In August 2018, during a dialogue by the affected residents with the Department of Environment and Natural Resources (DENR) Region III office, it was disclosed that the subjected lands in Brgy. Taliptip are classified as “non-alienable and non-disposable,” or of public domain, thus, Silvertides Holding acquisition was put into question. Then in February 2019, SMC’s contracted firm Silvertides Holdings contracted another consultancy firm, Philkairos, Inc. to craft the “Environment Impact Assessment” that was presented to the affected residents for the “land development” project. The personnel of Silvertides announced that they will “back-fill” the 2,375 hectares of fishponds by at least 3 meters, which requires 205 million cubic meters of fill materials that they may source from Pampanga. This was also the same period when the DENR has drum beated its Manila Bay Rehabilitation program, commencing on its first phase which is clean up. Briefly, while the public was distracted on witnessing the “Battle for Manila Bay” clean up in Manila, a reclamation project is in the offing in the Bulacan part of Manila Bay.
Moreover, the Duterte administration pivoted from its earlier pronouncement in December 2016 to redevelop the naval base at Sangley Point by November 2017 to help decongest NAIA. As early as July 2016, it was considering the projects located in Sangley Point and Laguna Bay, as recommended by the JICA study.

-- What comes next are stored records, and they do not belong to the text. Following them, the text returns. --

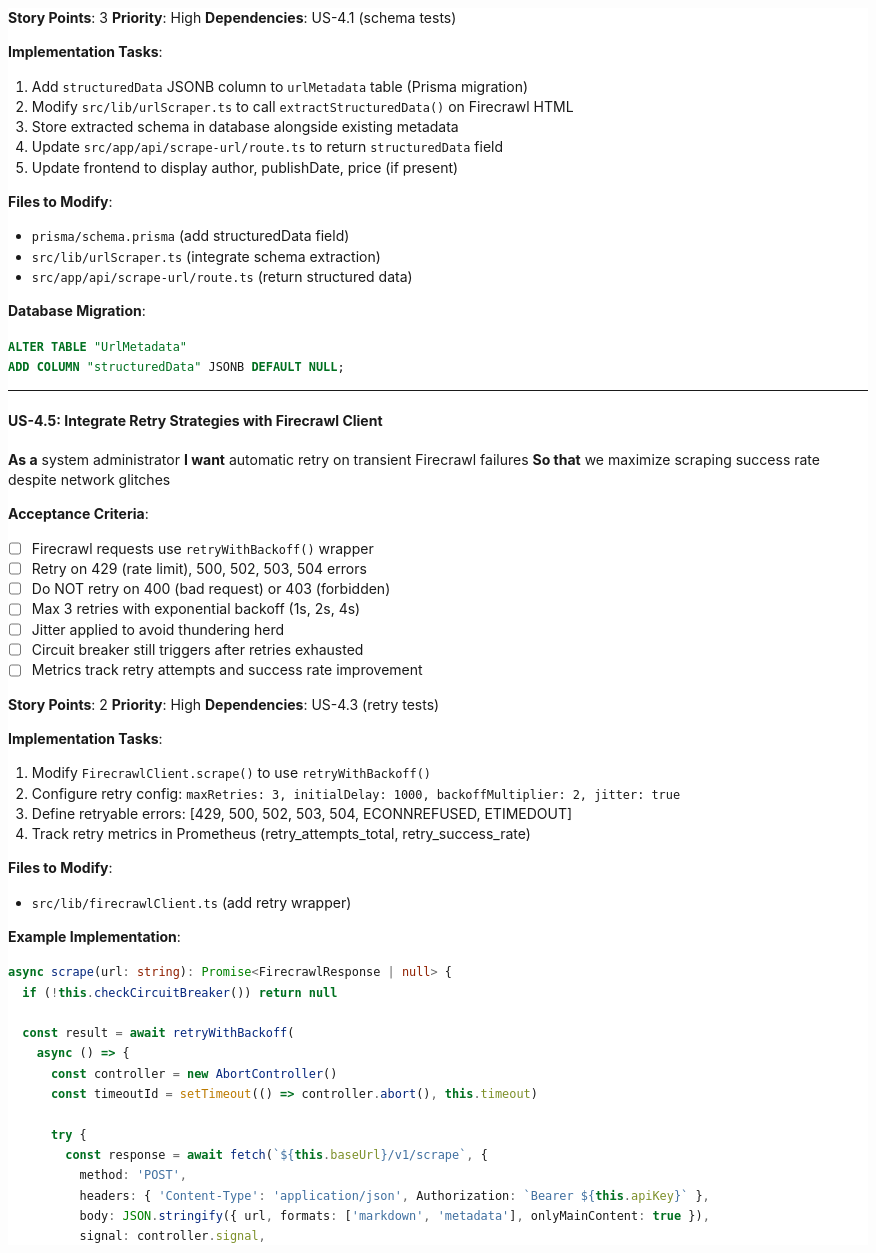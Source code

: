 **Story Points**: 3
**Priority**: High
**Dependencies**: US-4.1 (schema tests)

**Implementation Tasks**:
1. Add `structuredData` JSONB column to `urlMetadata` table (Prisma migration)
2. Modify `src/lib/urlScraper.ts` to call `extractStructuredData()` on Firecrawl HTML
3. Store extracted schema in database alongside existing metadata
4. Update `src/app/api/scrape-url/route.ts` to return `structuredData` field
5. Update frontend to display author, publishDate, price (if present)

**Files to Modify**:
- `prisma/schema.prisma` (add structuredData field)
- `src/lib/urlScraper.ts` (integrate schema extraction)
- `src/app/api/scrape-url/route.ts` (return structured data)

**Database Migration**:
```sql
ALTER TABLE "UrlMetadata"
ADD COLUMN "structuredData" JSONB DEFAULT NULL;
```

---

#### US-4.5: Integrate Retry Strategies with Firecrawl Client
**As a** system administrator
**I want** automatic retry on transient Firecrawl failures
**So that** we maximize scraping success rate despite network glitches

**Acceptance Criteria**:
- [ ] Firecrawl requests use `retryWithBackoff()` wrapper
- [ ] Retry on 429 (rate limit), 500, 502, 503, 504 errors
- [ ] Do NOT retry on 400 (bad request) or 403 (forbidden)
- [ ] Max 3 retries with exponential backoff (1s, 2s, 4s)
- [ ] Jitter applied to avoid thundering herd
- [ ] Circuit breaker still triggers after retries exhausted
- [ ] Metrics track retry attempts and success rate improvement

**Story Points**: 2
**Priority**: High
**Dependencies**: US-4.3 (retry tests)

**Implementation Tasks**:
1. Modify `FirecrawlClient.scrape()` to use `retryWithBackoff()`
2. Configure retry config: `maxRetries: 3, initialDelay: 1000, backoffMultiplier: 2, jitter: true`
3. Define retryable errors: [429, 500, 502, 503, 504, ECONNREFUSED, ETIMEDOUT]
4. Track retry metrics in Prometheus (retry_attempts_total, retry_success_rate)

**Files to Modify**:
- `src/lib/firecrawlClient.ts` (add retry wrapper)

**Example Implementation**:
```typescript
async scrape(url: string): Promise<FirecrawlResponse | null> {
  if (!this.checkCircuitBreaker()) return null

  const result = await retryWithBackoff(
    async () => {
      const controller = new AbortController()
      const timeoutId = setTimeout(() => controller.abort(), this.timeout)

      try {
        const response = await fetch(`${this.baseUrl}/v1/scrape`, {
          method: 'POST',
          headers: { 'Content-Type': 'application/json', Authorization: `Bearer ${this.apiKey}` },
          body: JSON.stringify({ url, formats: ['markdown', 'metadata'], onlyMainContent: true }),
          signal: controller.signal,
```
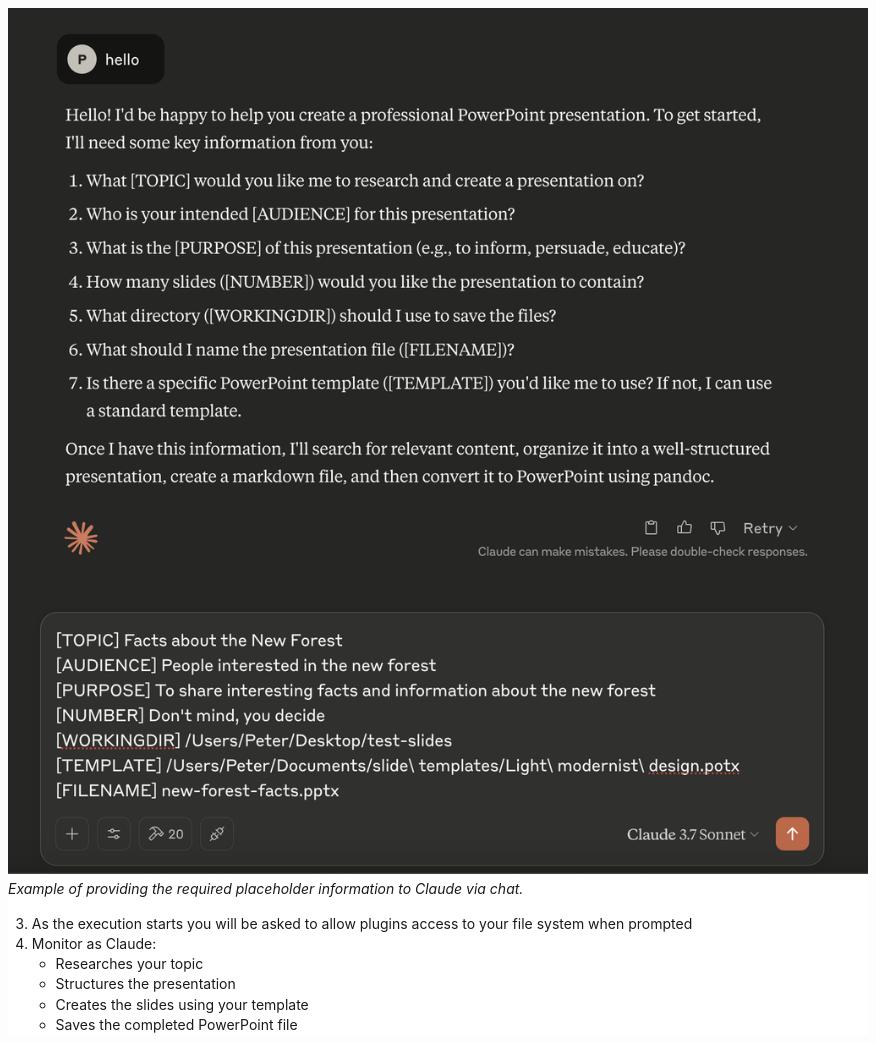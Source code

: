 ![Prompting the system for a new slide deck](prompt.png)
_Example of providing the required placeholder information to Claude via chat._

3. As the execution starts you will be asked to allow plugins access to your file system when prompted
4. Monitor as Claude:
   - Researches your topic
   - Structures the presentation
   - Creates the slides using your template
   - Saves the completed PowerPoint file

In October 2016, the SM Investments Corporation (SMIC) announced its interest to invest in All-Asia Resources and Reclamation Corporation (ARRC) which is proposing the $20-billion airport and seaport facility in Sangley Point. In February 2017 that SMC submitted its $14-billion, 1,168-hectare airport complex which is part of the larger 2,500-hectare “aerotropolis” project, located in Bulakan town. A month after, the ARRC-SMIC partnership submitted its $12-billion airport project called Philippine Sangley International Airport.
Amid the JICA feasibility study for the New Manila Sangley Airport, the National Economic and Development Authority (NEDA) approved the concession agreement between the DOTr and SMC. In April 2019, the DOTr launched a “swiss challenge” for the NMIA located in Bulakan and four months later approved SMC’s project unchallenged. The objectivity of this move is questionable or reeks of bias towards the SMC project, given that JICA even took five years to complete its feasibility study and recommendation, but this so-called challenge ended only in less than a year.
In an apparent haste, in July 2019, the ECC for the Silvertides Holdings “land development” project was approved by the DENR III – Environment Management Bureau (EMB).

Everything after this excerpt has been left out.